DATA PROVIDED START

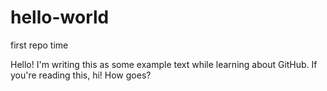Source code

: # hello-world
first repo time

Hello! I'm writing this as some example text while learning about GitHub. 
If you're reading this, hi! How goes?
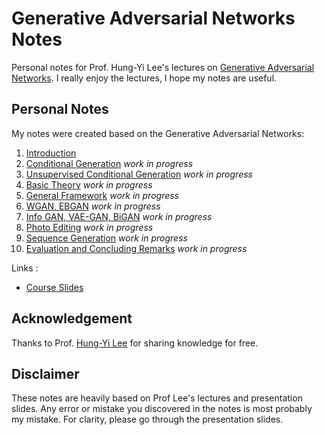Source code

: # Generative Adversarial Networks Notes
Personal notes for Prof. Hung-Yi Lee's lectures on [Generative Adversarial Networks](https://www.youtube.com/playlist?list=PLJV_el3uVTsMq6JEFPW35BCiOQTsoqwNw). I really enjoy the lectures, I hope my notes are useful.

## Personal Notes


My notes were created based on the Generative Adversarial Networks:

1. [Introduction]()
1. [Conditional Generation]() *work in progress*
1. [Unsupervised Conditional Generation]() *work in progress*
1. [Basic Theory]() *work in progress*
1. [General Framework]() *work in progress*
1. [WGAN, EBGAN]() *work in progress*
1. [Info GAN, VAE-GAN, BiGAN]() *work in progress*
1. [Photo Editing]() *work in progress*
1. [Sequence Generation]() *work in progress*
1. [Evaluation and Concluding Remarks]() *work in progress*

Links :
* [Course Slides](http://speech.ee.ntu.edu.tw/~tlkagk/courses_MLDS18.html)

## Acknowledgement

Thanks to Prof. [Hung-Yi Lee](http://speech.ee.ntu.edu.tw/~tlkagk/index.html) for sharing knowledge for free.

## Disclaimer

These notes are heavily based on Prof Lee's lectures and presentation slides. Any error or mistake you discovered in the notes is most probably my mistake. For clarity, please go through the presentation slides.


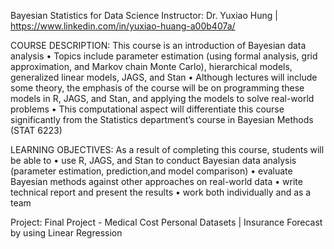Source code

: Bayesian Statistics for Data Science
Instructor: Dr. Yuxiao Hung | https://www.linkedin.com/in/yuxiao-huang-a00b407a/

COURSE DESCRIPTION:
This course is an introduction of Bayesian data analysis
• Topics include parameter estimation (using formal analysis, grid approximation, and Markov
  chain Monte Carlo), hierarchical models, generalized linear models, JAGS, and Stan
• Although lectures will include some theory, the emphasis of the course will be on programming 
  these models in R, JAGS, and Stan, and applying the models to solve real-world problems
• This computational aspect will differentiate this course significantly from the Statistics department’s
  course in Bayesian Methods (STAT 6223)

LEARNING OBJECTIVES:
As a result of completing this course, students will be able to
• use R, JAGS, and Stan to conduct Bayesian data analysis (parameter estimation, prediction,and model comparison)
• evaluate Bayesian methods against other approaches on real-world data
• write technical report and present the results
• work both individually and as a team


Project:
Final Project - Medical Cost Personal Datasets | Insurance Forecast by using Linear Regression
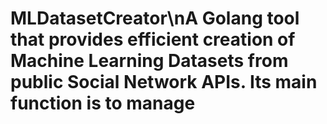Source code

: # MLDatasetCreator\nA Golang tool that provides efficient creation of Machine Learning Datasets from public Social Network APIs. Its main function is to manage 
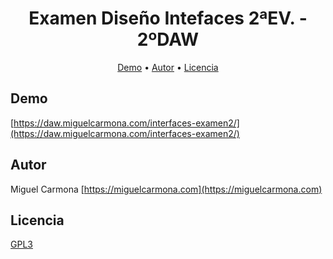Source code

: 
<h1 align="center">
  Examen Diseño Intefaces 2ªEV. - 2ºDAW
</h1>

<p align="center">
  <a href="#demo">Demo</a> •
  <a href="#autor">Autor</a> •
  <a href="#licencia">Licencia</a>
</p>

## Demo
[https://daw.miguelcarmona.com/interfaces-examen2/](https://daw.miguelcarmona.com/interfaces-examen2/)

## Autor

Miguel Carmona
[https://miguelcarmona.com](https://miguelcarmona.com)

## Licencia
<a href="https://www.gnu.org/licenses/gpl-3.0.html">GPL3</a>

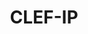 ---
layout: default
citation: Piroi, F., Hanbury, A., Lupu, M., Filippov, I., Sexton, A. P., & Magdy,
  W. (2021). The CLEF-IP 2012 Test Collection (1.0.0) [Data set]. TU Wien. https://doi.org/10.48436/khw86-rnf37
contributors: Florina Piroi, Mihai Lupu, Allan Hanbury, Veronika Zenz
description: "CLEF was a long-running project to benchmark cross-language information
  retrieval (IR) models. CLEF-IP was a strand of this benchmarking research that ran
  from 2010-2013, the data from which was used as a benchmarking activity of the CLEF
  2010-2013 conferences.\n\nThe CLEF-IP collection contains patents, physically stored
  as a collection of XML fields encoding patent documents. A patent document may be
  an application document, a search report, or a granted patent document. \n\nAll
  textual documents in the CLEF-IP collection contain the following main XML fields:
  bibliographic data, abstract, description, and claims. Not all documents actually
  have content in these \x1Celds. \n\nThe datasets are archived on the CLEF-IP site,
  and in the TU Wien research data repository (with DOIs) here: https://researchdata.tuwien.at/search?q=clef-ip&l=list&p=1&s=10&sort=bestmatch"
documentation: http://ceur-ws.org/Vol-1178/CLEF2012wn-CLEFIP-PiroiEt2012.pdf
doi: https://doi.org/10.48436/khw86-rnf37
last_edit: Thu, 13 Jul 2023 08:00:12 GMT
location: http://www.ifs.tuwien.ac.at/~clef-ip/index.html
maintained_by: TU Wien
open_access: 'TRUE'
shortname: clef_ip
tags:
- validation
- information retrieval
- patents
- semantic
title: CLEF-IP
uuid: bec8bffc-8217-4cfc-a651-3f06c0cfbe0f
versioning: 'TRUE'
---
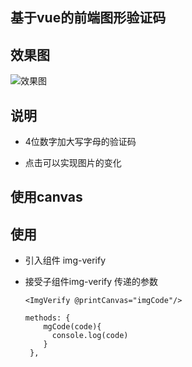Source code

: ## 基于vue的前端图形验证码

## 效果图

![效果图](.src/img/img.png)

## 说明

* 4位数字加大写字母的验证码

* 点击可以实现图片的变化

## 使用canvas

## 使用

* 引入组件 img-verify

* 接受子组件img-verify 传递的参数

      <ImgVerify @printCanvas="imgCode"/>
  
      methods: {
          mgCode(code){
            console.log(code)
          }
       },

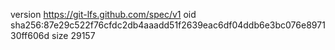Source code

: version https://git-lfs.github.com/spec/v1
oid sha256:87e29c522f76cfdc2db4aaadd51f2639eac6df04ddb6e3bc076e897130ff606d
size 29157
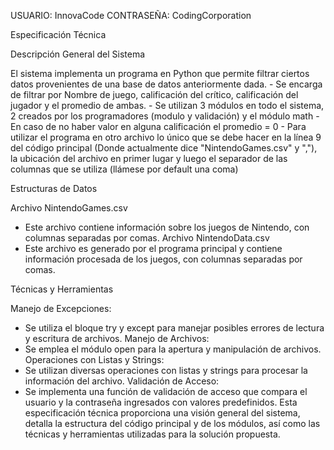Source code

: USUARIO: InnovaCode
CONTRASEÑA: CodingCorporation


Especificación Técnica
        
Descripción General del Sistema
        
El sistema implementa un programa en Python que permite filtrar ciertos datos provenientes de una base de datos anteriormente dada.
    - Se encarga de filtrar por Nombre de juego, calificación del crítico, calificación del jugador y el promedio de ambas.
    - Se utilizan 3 módulos en todo el sistema, 2 creados por los programadores (modulo y validación) y el módulo math
    - En caso de no haber valor en alguna calificación el promedio = 0
    - Para utilizar el programa en otro archivo lo único que se debe hacer en la línea 9 del código principal (Donde actualmente dice "NintendoGames.csv" y ","), 
      la ubicación del archivo en primer lugar y luego el separador de las columnas que se utiliza (llámese por default una coma)

Estructuras de Datos
  
Archivo NintendoGames.csv
- Este archivo contiene información sobre los juegos de Nintendo, con columnas separadas por comas.
Archivo NintendoData.csv
- Este archivo es generado por el programa principal y contiene información procesada de los juegos, con columnas separadas por comas.

Técnicas y Herramientas

Manejo de Excepciones: 
  - Se utiliza el bloque try y except para manejar posibles errores de lectura y escritura de archivos.
Manejo de Archivos:
  - Se emplea el módulo open para la apertura y manipulación de archivos.
Operaciones con Listas y Strings:
  - Se utilizan diversas operaciones con listas y strings para procesar la información del archivo.
Validación de Acceso:
  - Se implementa una función de validación de acceso que compara el usuario y la contraseña ingresados con valores predefinidos.
Esta especificación técnica proporciona una visión general del sistema, detalla la estructura del código principal y de los módulos, así como las técnicas y herramientas utilizadas para la solución propuesta.
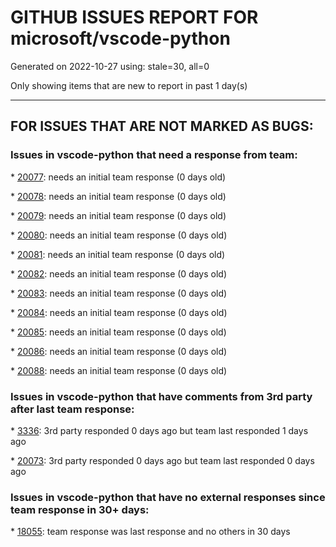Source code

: 
# GITHUB ISSUES REPORT FOR microsoft/vscode-python


Generated on 2022-10-27 using: stale=30, all=0


Only showing items that are new to report in past 1 day(s)


---

## FOR ISSUES THAT ARE NOT MARKED AS BUGS:


### Issues in vscode-python that need a response from team:


\* [20077](https://github.com/microsoft/vscode-python/issues/20077 "Review and Commit Pytest Plugin (without enabling)"): needs an initial team response (0 days old)

\* [20078](https://github.com/microsoft/vscode-python/issues/20078 "Finalize Pytest Discovery Logic "): needs an initial team response (0 days old)

\* [20079](https://github.com/microsoft/vscode-python/issues/20079 "Connect Pytest Discovery Plugin to Testing UI"): needs an initial team response (0 days old)

\* [20080](https://github.com/microsoft/vscode-python/issues/20080 "Create Pytest Plugin Call for Run Test"): needs an initial team response (0 days old)

\* [20081](https://github.com/microsoft/vscode-python/issues/20081 "Pytest Run Tests Logic"): needs an initial team response (0 days old)

\* [20082](https://github.com/microsoft/vscode-python/issues/20082 "Surface Test Results to UI"): needs an initial team response (0 days old)

\* [20083](https://github.com/microsoft/vscode-python/issues/20083 "Error Handling Pytest Discovery"): needs an initial team response (0 days old)

\* [20084](https://github.com/microsoft/vscode-python/issues/20084 "Error Handling Pytest Run"): needs an initial team response (0 days old)

\* [20085](https://github.com/microsoft/vscode-python/issues/20085 "Write testing for pytest rewrite"): needs an initial team response (0 days old)

\* [20086](https://github.com/microsoft/vscode-python/issues/20086 "Enable Pytest Rewrite to Users"): needs an initial team response (0 days old)

\* [20088](https://github.com/microsoft/vscode-python/issues/20088 "Links in debugging output don't work"): needs an initial team response (0 days old)

### Issues in vscode-python that have comments from 3rd party after last team response:


\* [3336](https://github.com/microsoft/vscode-python/issues/3336 "Add support for black's daemon, blackd"): 3rd party responded 0 days ago but team last responded 1 days ago

\* [20073](https://github.com/microsoft/vscode-python/issues/20073 "Poetry environments not showing in &quot;Select Interpreter&quot;"): 3rd party responded 0 days ago but team last responded 0 days ago

### Issues in vscode-python that have no external responses since team response in 30+ days:


\* [18055](https://github.com/microsoft/vscode-python/issues/18055 "Support port numbers in attach debug configurations as strings"): team response was last response and no others in 30 days
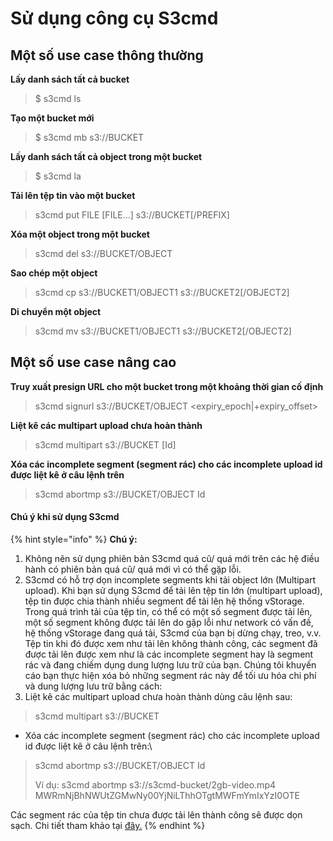 # Sử dụng công cụ S3cmd

## Một số use case thông thường <a href="#sudungcongcus3cmd-motsousecasethongthuong" id="sudungcongcus3cmd-motsousecasethongthuong"></a>

**Lấy danh sách tất cả bucket**

> $ s3cmd ls

**Tạo một bucket mới**

> $ s3cmd mb s3://BUCKET

**Lấy danh sách tất cả object trong một bucket**

> $ s3cmd la

**Tải lên tệp tin vào một bucket**

> s3cmd put FILE \[FILE...] s3://BUCKET\[/PREFIX]

**Xóa một object trong một bucket**

> s3cmd del s3://BUCKET/OBJECT

**Sao chép một object**

> s3cmd cp s3://BUCKET1/OBJECT1 s3://BUCKET2\[/OBJECT2]

**Di chuyển một object**

> s3cmd mv s3://BUCKET1/OBJECT1 s3://BUCKET2\[/OBJECT2]

## Một số use case nâng cao <a href="#sudungcongcus3cmd-motsousecasenangcao" id="sudungcongcus3cmd-motsousecasenangcao"></a>

**Truy xuất presign URL cho một bucket trong một khoảng thời gian cố định**

> s3cmd signurl s3://BUCKET/OBJECT \<expiry\_epoch|+expiry\_offset>

**Liệt kê các multipart upload chưa hoàn thành**

> s3cmd multipart s3://BUCKET \[Id]

**Xóa các incomplete segment (segment rác) cho các incomplete upload id được liệt kê ở câu lệnh trên**

> s3cmd abortmp s3://BUCKET/OBJECT Id

#### Chú ý khi sử dụng S3cmd <a href="#sudungcongcus3cmd-chuykhisudungs3cmd" id="sudungcongcus3cmd-chuykhisudungs3cmd"></a>

{% hint style="info" %}
**Chú ý:**

1. Không nên sử dụng phiên bản S3cmd quá cũ/ quá mới trên các hệ điều hành có phiên bản quá cũ/ quá mới vì có thể gặp lỗi.
2. S3cmd có hỗ trợ dọn incomplete segments khi tải object lớn (Multipart upload). Khi bạn sử dụng S3cmd để tải lên tệp tin lớn (multipart upload), tệp tin được chia thành nhiều segment để tải lên hệ thống vStorage. Trong quá trình tải của tệp tin, có thể có một số segment được tải lên, một số segment không được tải lên do gặp lỗi như network có vấn đề, hệ thống vStorage đang quá tải, S3cmd của bạn bị dừng chạy, treo, v.v. Tệp tin khi đó được xem như tải lên không thành công, các segment đã được tải lên được xem như là các incomplete segment hay là segment rác và đang chiếm dụng dung lượng lưu trữ của bạn. Chúng tôi khuyến cáo bạn thực hiện xóa bỏ những segment rác này để tối ưu hóa chi phí và dung lượng lưu trữ bằng cách:
3. Liệt kê các multipart upload chưa hoàn thành dùng câu lệnh sau:

> s3cmd multipart s3://BUCKET

* Xóa các incomplete segment (segment rác) cho các incomplete upload id được liệt kê ở câu lệnh trên:\\

> s3cmd abortmp s3://BUCKET/OBJECT Id
>
> Ví dụ: s3cmd abortmp s3://s3cmd-bucket/2gb-video.mp4 MWRmNjBhNWUtZGMwNy00YjNiLThhOTgtMWFmYmIxYzI0OTE

Các segment rác của tệp tin chưa được tải lên thành công sẽ được dọn sạch. Chi tiết tham khảo tại [đây.](https://s3tools.org/usage)
{% endhint %}
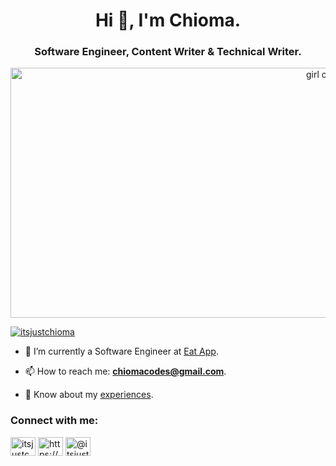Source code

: <h1 align="center">Hi 👋, I'm Chioma.</h1>
<h3 align="center">Software Engineer, Content Writer & Technical Writer.</h3>
<center><img src="https://i.pinimg.com/originals/e1/85/18/e18518c6d24257c6fb02e3c95a862d85.gif" alt="girl coding"  width="1000" height="400"/></center>

<p align="left"> <a href="https://twitter.com/itsjustchioma" target="blank"><img src="https://img.shields.io/twitter/follow/itsjustchioma?logo=twitter&style=for-the-badge" alt="itsjustchioma" /></a> </p>

- 🔭 I’m currently a Software Engineer at [Eat App](https://eatapp.co/).

- 📫 How to reach me: **chiomacodes@gmail.com**.

- 📄 Know about my [experiences](https://plausible-key-3ea.notion.site/Chioma-Uche-Audrey-331e2643b3a04fa89d9b746f540aa86c).

<h3 align="left">Connect with me:</h3>
<p align="left">
<a href="https://twitter.com/itsjustchioma" target="blank"><img align="center" src="https://raw.githubusercontent.com/rahuldkjain/github-profile-readme-generator/master/src/images/icons/Social/twitter.svg" alt="itsjustchioma" height="30" width="40" /></a>
<a href="https://linkedin.com/in/https://www.linkedin.com/in/itsjustchioma/" target="blank"><img align="center" src="https://raw.githubusercontent.com/rahuldkjain/github-profile-readme-generator/master/src/images/icons/Social/linked-in-alt.svg" alt="https://www.linkedin.com/in/chioma-uche-nwosu-a03102234/" height="30" width="40" /></a>
<a href="https://hashnode.com/@itsjustchioma" target="blank"><img align="center" src="https://raw.githubusercontent.com/rahuldkjain/github-profile-readme-generator/master/src/images/icons/Social/hashnode.svg" alt="@itsjustchioma" height="30" width="40" /></a>
</p>
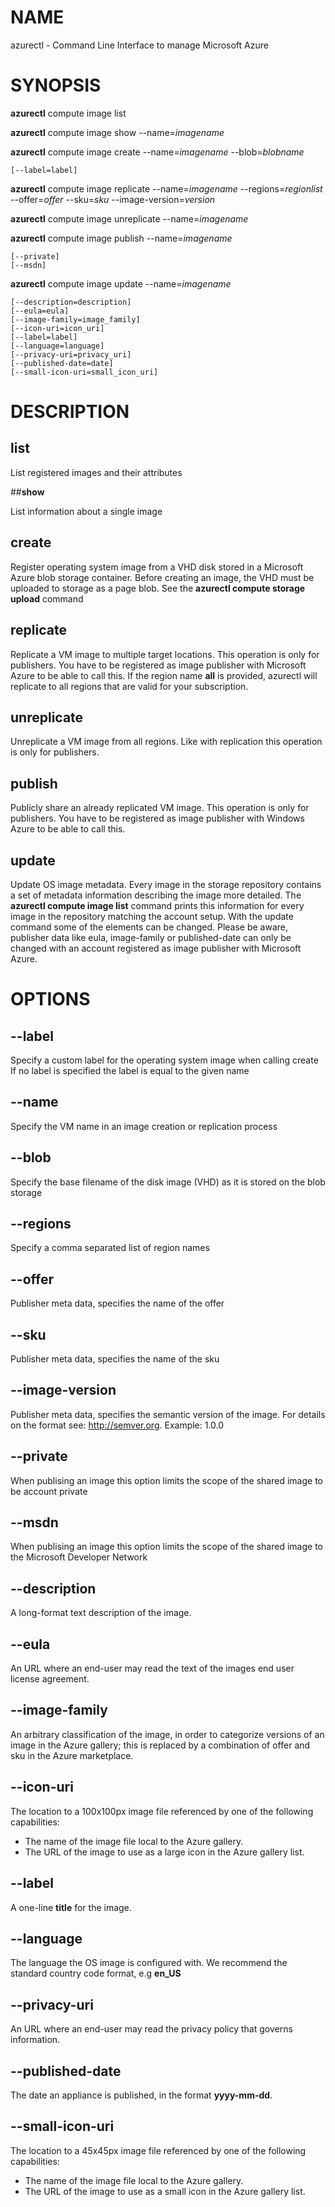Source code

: # NAME

azurectl - Command Line Interface to manage Microsoft Azure

# SYNOPSIS

__azurectl__ compute image list

__azurectl__ compute image show --name=*imagename*

__azurectl__ compute image create --name=*imagename* --blob=*blobname*

    [--label=label]

__azurectl__ compute image replicate --name=*imagename* --regions=*regionlist* --offer=*offer* --sku=*sku* --image-version=*version*

__azurectl__ compute image unreplicate --name=*imagename*

__azurectl__ compute image publish --name=*imagename*

    [--private]
    [--msdn]

__azurectl__ compute image update --name=*imagename*

    [--description=description]
    [--eula=eula]
    [--image-family=image_family]
    [--icon-uri=icon_uri]
    [--label=label]
    [--language=language]
    [--privacy-uri=privacy_uri]
    [--published-date=date]
    [--small-icon-uri=small_icon_uri]

# DESCRIPTION

## __list__

List registered images and their attributes

##__show__

List information about a single image

## __create__

Register operating system image from a VHD disk stored in a Microsoft Azure blob storage container. Before creating an image, the VHD must be uploaded to storage as a page blob. See the __azurectl compute storage upload__ command

## __replicate__

Replicate a VM image to multiple target locations. This operation is only for publishers. You have to be registered as image publisher with Microsoft Azure to be able to call this. If the region name __all__ is provided, azurectl will replicate to all regions that are valid for your subscription.

## __unreplicate__

Unreplicate a VM image from all regions. Like with replication this operation is only for publishers.

## __publish__

Publicly share an already replicated VM image. This operation is only for publishers. You have to be registered as image publisher with Windows Azure to be able to call this.

## __update__

Update OS image metadata. Every image in the storage repository contains a set of metadata information describing the image more detailed. The __azurectl compute image list__ command prints this information for every image in the repository matching the account setup. With the update command some of the elements can be changed. Please be aware, publisher data like eula, image-family or published-date can only be changed with an account registered as image publisher with Microsoft Azure.

# OPTIONS

## __--label__

Specify a custom label for the operating system image when calling create If no label is specified the label is equal to the given name

## __--name__

Specify the VM name in an image creation or replication process

## __--blob__

Specify the base filename of the disk image (VHD) as it is stored on the blob storage

## __--regions__

Specify a comma separated list of region names

## __--offer__

Publisher meta data, specifies the name of the offer

## __--sku__

Publisher meta data, specifies the name of the sku

## __--image-version__

Publisher meta data, specifies the semantic version of the image. For details on the format see: http://semver.org. Example: 1.0.0

## __--private__

When publising an image this option limits the scope of the shared image to be account private

## __--msdn__

When publising an image this option limits the scope of the shared image to the Microsoft Developer Network

## __--description__

A long-format text description of the image.

## __--eula__

An URL where an end-user may read the text of the images end user license agreement.

## __--image-family__

An arbitrary classification of the image, in order to categorize versions of an image in the Azure gallery; this is replaced by a combination of offer and sku in the Azure marketplace.

## __--icon-uri__

The location to a 100x100px image file referenced by one of the following capabilities:

* The name of the image file local to the Azure gallery.
* The URL of the image to use as a large icon in the Azure gallery list.

## __--label__

A one-line __title__ for the image.

## __--language__

The language the OS image is configured with. We recommend the standard country code format, e.g __en_US__

## __--privacy-uri__

An URL where an end-user may read the privacy policy that governs information.

## __--published-date__

The date an appliance is published, in the format __yyyy-mm-dd__.

## __--small-icon-uri__

The location to a 45x45px image file referenced by one of the following capabilities:

* The name of the image file local to the Azure gallery.
* The URL of the image to use as a small icon in the Azure gallery list.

DATA PROVIDED END

Each line above that contains the word "nThe" must be copied.

  2010-2013 conferences.\n\nThe CLEF-IP collection contains patents, physically stored
  have content in these \x1Celds. \n\nThe datasets are archived on the CLEF-IP site,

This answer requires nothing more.